Saved entries
>>>>>
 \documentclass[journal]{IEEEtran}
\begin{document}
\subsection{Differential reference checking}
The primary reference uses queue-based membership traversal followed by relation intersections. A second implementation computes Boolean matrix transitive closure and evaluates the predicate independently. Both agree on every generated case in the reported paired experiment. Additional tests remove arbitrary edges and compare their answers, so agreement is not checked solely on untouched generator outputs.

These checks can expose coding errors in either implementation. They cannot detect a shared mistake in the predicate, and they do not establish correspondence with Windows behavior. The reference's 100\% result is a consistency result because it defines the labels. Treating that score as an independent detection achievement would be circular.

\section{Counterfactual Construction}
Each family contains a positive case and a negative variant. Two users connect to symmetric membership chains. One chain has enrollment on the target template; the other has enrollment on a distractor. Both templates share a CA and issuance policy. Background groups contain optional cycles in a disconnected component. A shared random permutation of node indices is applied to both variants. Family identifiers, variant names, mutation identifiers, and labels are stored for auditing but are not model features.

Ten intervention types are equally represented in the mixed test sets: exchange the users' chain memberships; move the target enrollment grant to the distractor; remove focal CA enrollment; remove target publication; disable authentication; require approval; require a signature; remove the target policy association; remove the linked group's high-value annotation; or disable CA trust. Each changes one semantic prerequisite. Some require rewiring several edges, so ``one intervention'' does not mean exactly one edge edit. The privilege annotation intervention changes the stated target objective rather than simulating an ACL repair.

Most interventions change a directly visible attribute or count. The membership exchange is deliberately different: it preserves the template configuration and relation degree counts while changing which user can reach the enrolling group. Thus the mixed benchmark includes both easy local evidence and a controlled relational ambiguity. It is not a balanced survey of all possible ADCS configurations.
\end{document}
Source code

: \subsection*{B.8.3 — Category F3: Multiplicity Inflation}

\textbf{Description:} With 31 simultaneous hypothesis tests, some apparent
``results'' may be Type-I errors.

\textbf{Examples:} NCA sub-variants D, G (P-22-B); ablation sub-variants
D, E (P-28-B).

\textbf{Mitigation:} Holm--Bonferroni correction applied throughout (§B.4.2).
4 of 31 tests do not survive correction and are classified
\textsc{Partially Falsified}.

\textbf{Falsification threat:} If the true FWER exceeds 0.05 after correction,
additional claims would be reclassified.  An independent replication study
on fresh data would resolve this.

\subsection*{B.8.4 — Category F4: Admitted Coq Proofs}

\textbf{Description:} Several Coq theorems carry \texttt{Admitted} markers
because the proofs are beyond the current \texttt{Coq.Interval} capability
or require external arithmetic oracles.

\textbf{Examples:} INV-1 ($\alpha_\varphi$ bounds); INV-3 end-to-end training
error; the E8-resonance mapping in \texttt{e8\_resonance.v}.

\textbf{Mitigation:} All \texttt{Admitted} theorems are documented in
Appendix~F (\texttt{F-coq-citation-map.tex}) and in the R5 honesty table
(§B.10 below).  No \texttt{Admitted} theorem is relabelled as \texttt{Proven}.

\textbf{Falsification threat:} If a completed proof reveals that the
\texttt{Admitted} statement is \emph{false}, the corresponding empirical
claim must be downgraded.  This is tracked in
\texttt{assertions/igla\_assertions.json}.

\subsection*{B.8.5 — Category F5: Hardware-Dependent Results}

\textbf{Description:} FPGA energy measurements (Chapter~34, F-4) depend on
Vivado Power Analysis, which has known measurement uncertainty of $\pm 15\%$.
<<<<<
>>>>>
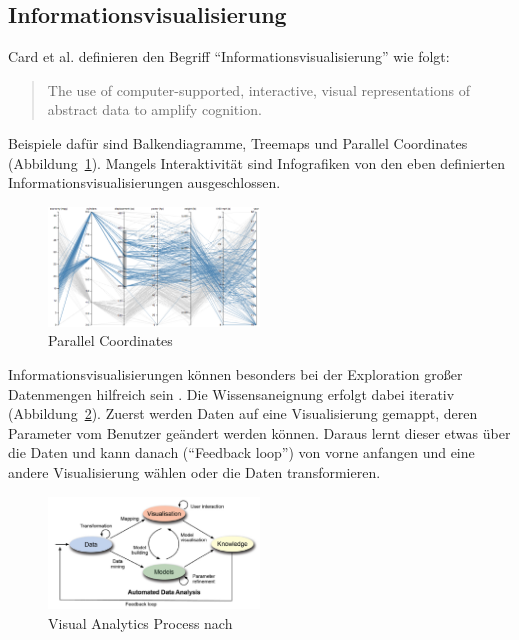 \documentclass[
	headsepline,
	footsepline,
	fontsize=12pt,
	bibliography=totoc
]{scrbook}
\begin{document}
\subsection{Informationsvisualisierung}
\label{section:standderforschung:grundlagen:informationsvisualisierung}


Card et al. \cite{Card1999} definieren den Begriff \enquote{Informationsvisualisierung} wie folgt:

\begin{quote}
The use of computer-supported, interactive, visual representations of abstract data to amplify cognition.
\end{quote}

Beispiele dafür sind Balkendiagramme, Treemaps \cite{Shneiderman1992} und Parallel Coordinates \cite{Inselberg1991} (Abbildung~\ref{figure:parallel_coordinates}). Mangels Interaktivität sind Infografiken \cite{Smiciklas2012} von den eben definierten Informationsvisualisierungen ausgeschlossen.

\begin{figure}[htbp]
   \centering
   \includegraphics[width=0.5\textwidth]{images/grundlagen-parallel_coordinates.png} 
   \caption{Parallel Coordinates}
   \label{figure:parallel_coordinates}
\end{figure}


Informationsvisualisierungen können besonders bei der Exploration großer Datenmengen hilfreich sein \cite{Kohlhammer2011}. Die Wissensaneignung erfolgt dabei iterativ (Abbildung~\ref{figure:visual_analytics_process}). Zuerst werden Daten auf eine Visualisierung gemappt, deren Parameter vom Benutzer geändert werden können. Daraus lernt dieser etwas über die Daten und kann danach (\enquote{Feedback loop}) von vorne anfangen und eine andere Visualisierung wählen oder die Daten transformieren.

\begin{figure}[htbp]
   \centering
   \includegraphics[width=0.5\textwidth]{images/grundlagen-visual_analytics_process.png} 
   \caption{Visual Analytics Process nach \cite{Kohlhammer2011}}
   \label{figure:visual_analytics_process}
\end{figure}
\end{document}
<<<<<
>>>>>
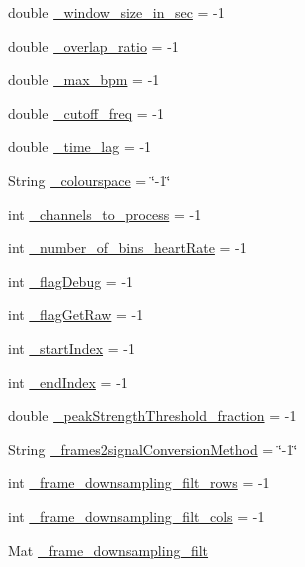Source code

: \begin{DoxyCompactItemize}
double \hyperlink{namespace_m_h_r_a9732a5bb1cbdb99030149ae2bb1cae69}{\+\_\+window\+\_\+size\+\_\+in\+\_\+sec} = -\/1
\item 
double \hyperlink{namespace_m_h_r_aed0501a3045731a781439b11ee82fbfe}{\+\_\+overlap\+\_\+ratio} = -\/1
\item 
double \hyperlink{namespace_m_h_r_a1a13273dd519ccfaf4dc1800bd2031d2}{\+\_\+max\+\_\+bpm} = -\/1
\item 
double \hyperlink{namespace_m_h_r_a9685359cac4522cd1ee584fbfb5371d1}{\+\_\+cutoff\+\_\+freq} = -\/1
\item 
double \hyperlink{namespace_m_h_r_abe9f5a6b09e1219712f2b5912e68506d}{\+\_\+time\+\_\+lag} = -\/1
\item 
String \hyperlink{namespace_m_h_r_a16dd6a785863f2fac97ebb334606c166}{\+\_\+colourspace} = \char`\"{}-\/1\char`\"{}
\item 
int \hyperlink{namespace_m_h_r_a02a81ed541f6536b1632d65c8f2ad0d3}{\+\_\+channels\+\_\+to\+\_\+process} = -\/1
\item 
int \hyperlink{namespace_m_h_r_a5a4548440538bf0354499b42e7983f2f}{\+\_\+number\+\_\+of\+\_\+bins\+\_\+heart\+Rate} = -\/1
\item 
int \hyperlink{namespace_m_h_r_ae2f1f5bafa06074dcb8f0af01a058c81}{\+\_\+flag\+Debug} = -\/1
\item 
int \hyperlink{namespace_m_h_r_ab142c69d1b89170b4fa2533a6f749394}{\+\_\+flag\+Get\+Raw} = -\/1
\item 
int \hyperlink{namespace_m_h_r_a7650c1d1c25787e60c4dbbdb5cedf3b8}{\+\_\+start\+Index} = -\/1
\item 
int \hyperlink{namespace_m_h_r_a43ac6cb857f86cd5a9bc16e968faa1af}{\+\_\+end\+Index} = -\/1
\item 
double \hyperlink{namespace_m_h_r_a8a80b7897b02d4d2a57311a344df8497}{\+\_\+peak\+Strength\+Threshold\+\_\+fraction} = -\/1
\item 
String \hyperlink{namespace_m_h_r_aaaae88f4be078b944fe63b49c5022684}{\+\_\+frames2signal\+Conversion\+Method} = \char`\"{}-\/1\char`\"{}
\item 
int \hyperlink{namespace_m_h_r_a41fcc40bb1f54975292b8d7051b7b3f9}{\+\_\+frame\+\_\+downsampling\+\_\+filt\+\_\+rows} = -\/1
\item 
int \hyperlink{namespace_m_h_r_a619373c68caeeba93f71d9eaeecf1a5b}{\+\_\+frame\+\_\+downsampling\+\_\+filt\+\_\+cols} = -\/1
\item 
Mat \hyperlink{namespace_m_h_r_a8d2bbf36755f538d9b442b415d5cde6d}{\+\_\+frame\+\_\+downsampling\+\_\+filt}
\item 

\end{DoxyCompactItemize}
<<<<<
» What is needed: Among the records, find the lines that contain "textwidth" and copy each of them.

» Exercise solution:
   \includegraphics[width=0.5\textwidth]{images/grundlagen-parallel_coordinates.png} 
   \includegraphics[width=0.5\textwidth]{images/grundlagen-visual_analytics_process.png} 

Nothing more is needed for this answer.